── Data for the task
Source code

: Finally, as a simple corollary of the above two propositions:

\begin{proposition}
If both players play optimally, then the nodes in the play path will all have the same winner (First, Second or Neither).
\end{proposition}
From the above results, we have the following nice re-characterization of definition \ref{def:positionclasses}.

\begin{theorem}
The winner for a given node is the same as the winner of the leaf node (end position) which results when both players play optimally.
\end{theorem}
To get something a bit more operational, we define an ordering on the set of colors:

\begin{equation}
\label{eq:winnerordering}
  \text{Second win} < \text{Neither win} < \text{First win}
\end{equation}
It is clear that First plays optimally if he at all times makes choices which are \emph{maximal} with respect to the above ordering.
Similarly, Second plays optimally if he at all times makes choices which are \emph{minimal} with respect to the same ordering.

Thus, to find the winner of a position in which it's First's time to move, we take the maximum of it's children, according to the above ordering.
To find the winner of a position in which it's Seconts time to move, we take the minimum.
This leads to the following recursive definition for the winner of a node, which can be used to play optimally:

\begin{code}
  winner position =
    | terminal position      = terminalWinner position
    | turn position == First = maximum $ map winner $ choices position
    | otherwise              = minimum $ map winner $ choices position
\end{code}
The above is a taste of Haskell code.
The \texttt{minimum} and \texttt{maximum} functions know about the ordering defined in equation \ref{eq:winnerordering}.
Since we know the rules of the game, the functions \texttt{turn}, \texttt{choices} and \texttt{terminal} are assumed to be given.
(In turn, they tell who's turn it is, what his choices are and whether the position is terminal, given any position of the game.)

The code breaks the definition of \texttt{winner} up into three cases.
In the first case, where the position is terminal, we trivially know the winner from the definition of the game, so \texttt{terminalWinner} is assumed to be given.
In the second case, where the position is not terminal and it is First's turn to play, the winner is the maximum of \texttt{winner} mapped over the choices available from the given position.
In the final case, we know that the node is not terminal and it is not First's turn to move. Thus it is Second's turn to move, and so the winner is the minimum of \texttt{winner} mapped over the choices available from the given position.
────
# What you need to do:
Copy out the entire material exactly.

# Solution to this problem:
Source code

: Finally, as a simple corollary of the above two propositions:

\begin{proposition}
If both players play optimally, then the nodes in the play path will all have the same winner (First, Second or Neither).
\end{proposition}
From the above results, we have the following nice re-characterization of definition \ref{def:positionclasses}.

\begin{theorem}
The winner for a given node is the same as the winner of the leaf node (end position) which results when both players play optimally.
\end{theorem}
To get something a bit more operational, we define an ordering on the set of colors:

\begin{equation}
\label{eq:winnerordering}
  \text{Second win} < \text{Neither win} < \text{First win}
\end{equation}
It is clear that First plays optimally if he at all times makes choices which are \emph{maximal} with respect to the above ordering.
Similarly, Second plays optimally if he at all times makes choices which are \emph{minimal} with respect to the same ordering.

Thus, to find the winner of a position in which it's First's time to move, we take the maximum of it's children, according to the above ordering.
To find the winner of a position in which it's Seconts time to move, we take the minimum.
This leads to the following recursive definition for the winner of a node, which can be used to play optimally:

\begin{code}
  winner position =
    | terminal position      = terminalWinner position
    | turn position == First = maximum $ map winner $ choices position
    | otherwise              = minimum $ map winner $ choices position
\end{code}
The above is a taste of Haskell code.
The \texttt{minimum} and \texttt{maximum} functions know about the ordering defined in equation \ref{eq:winnerordering}.
Since we know the rules of the game, the functions \texttt{turn}, \texttt{choices} and \texttt{terminal} are assumed to be given.
(In turn, they tell who's turn it is, what his choices are and whether the position is terminal, given any position of the game.)

The code breaks the definition of \texttt{winner} up into three cases.
In the first case, where the position is terminal, we trivially know the winner from the definition of the game, so \texttt{terminalWinner} is assumed to be given.
In the second case, where the position is not terminal and it is First's turn to play, the winner is the maximum of \texttt{winner} mapped over the choices available from the given position.
In the final case, we know that the node is not terminal and it is not First's turn to move. Thus it is Second's turn to move, and so the winner is the minimum of \texttt{winner} mapped over the choices available from the given position.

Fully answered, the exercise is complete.